After a few more pangs, she felt the urge to use the pot again, as if her bowels badly needed to move. When she said so—her sudden storm of anger against Ealstan had passed away as fast as it blew up—he answered, “That means you’re ready to push the baby out.”
That wasn’t what it felt like. It felt as if she were straining to pass a stool the size of a football. She’d heard that a couple of times, from women talking back in Oyngestun before the war. She hadn’t imagined it could be true—how could having a baby be so crude? Now she found out for herself.
But, no matter how hard she bore down, the baby didn’t seem to want to move. “I’m trying to shit a boulder,” she panted as Ealstan ran that cloth across her face. “I’m trying to, but it’s stuck.”
“Keep trying,” he said. “It’s what you’re supposed to do.”
She had very little choice. Her body kept straining to force out the baby. It would have kept on doing that whether she wanted it to or not. The most she could do was concentrate, take a deep breath, and try to help it along. She pushed with all her might—and this time felt movement. That made her push harder than ever. She let out a noise half squeal, half groan, and all effort.

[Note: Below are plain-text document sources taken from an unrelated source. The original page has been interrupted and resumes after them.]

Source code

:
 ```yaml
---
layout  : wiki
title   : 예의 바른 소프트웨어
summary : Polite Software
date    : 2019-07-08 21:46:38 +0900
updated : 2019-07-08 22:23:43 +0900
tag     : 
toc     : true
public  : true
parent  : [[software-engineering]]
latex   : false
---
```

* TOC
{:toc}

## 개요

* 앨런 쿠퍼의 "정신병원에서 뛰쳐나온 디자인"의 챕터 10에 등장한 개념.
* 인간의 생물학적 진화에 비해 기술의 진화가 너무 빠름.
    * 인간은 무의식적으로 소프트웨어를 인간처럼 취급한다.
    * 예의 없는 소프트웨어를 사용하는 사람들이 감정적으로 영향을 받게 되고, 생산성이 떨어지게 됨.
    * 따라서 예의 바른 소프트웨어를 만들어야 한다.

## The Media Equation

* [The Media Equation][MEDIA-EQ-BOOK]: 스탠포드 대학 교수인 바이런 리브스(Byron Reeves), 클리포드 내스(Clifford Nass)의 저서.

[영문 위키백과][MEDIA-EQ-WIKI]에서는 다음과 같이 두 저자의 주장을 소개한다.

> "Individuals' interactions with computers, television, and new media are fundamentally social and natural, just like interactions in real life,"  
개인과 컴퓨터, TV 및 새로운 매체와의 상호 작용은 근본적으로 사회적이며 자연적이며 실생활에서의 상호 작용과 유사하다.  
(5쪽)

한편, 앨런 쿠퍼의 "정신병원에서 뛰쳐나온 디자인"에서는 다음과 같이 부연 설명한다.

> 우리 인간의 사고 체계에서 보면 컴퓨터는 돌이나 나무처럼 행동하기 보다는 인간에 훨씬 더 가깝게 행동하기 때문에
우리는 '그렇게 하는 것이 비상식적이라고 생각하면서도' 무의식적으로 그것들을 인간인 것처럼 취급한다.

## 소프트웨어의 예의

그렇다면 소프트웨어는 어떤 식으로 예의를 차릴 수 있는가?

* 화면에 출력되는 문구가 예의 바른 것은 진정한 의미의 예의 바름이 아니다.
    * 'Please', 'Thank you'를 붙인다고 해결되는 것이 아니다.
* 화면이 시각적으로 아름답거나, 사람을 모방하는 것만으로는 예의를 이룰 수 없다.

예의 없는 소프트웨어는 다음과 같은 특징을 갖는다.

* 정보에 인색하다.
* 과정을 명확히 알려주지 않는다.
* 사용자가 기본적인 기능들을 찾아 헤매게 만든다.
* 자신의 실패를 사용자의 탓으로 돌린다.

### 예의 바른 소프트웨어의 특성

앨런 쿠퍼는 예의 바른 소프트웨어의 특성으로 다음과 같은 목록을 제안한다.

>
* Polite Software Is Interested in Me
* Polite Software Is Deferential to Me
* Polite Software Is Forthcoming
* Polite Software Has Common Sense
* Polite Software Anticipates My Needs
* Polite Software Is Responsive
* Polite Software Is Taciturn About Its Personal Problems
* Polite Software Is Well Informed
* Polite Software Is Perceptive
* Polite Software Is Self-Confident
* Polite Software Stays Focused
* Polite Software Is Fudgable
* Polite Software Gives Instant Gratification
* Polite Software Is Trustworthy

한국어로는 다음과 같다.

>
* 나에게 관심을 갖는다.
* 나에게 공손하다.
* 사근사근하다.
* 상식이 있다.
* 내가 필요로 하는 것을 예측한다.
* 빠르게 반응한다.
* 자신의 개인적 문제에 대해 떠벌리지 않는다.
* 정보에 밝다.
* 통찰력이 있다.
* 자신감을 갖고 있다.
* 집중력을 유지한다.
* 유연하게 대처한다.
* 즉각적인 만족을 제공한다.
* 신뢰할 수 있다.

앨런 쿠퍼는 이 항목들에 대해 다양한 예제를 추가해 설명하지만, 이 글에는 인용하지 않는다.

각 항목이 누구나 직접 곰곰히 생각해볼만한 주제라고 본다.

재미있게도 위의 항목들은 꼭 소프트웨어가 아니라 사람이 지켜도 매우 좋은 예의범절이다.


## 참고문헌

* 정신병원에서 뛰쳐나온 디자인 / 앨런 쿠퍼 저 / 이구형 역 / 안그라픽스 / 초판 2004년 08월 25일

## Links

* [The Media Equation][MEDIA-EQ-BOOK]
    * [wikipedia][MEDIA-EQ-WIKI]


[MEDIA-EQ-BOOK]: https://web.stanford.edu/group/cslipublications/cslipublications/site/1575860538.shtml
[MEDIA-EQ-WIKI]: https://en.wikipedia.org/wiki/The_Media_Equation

“Oh, by the powers above,” Ealstan said softly. “Here comes the head.” He let out a startled squawk. “No—here comes the baby.”
Once Vanai had pushed out the head, everything else was easy. That was the hard part, both figuratively and literally. Shoulders, torso, and legs followed in short order. So did the afterbirth. Ealstan made gulping noises. “You’ll have to throw away these sheets,” Vanai said, before asking the question she should have asked first: “Is it a boy or a girl?”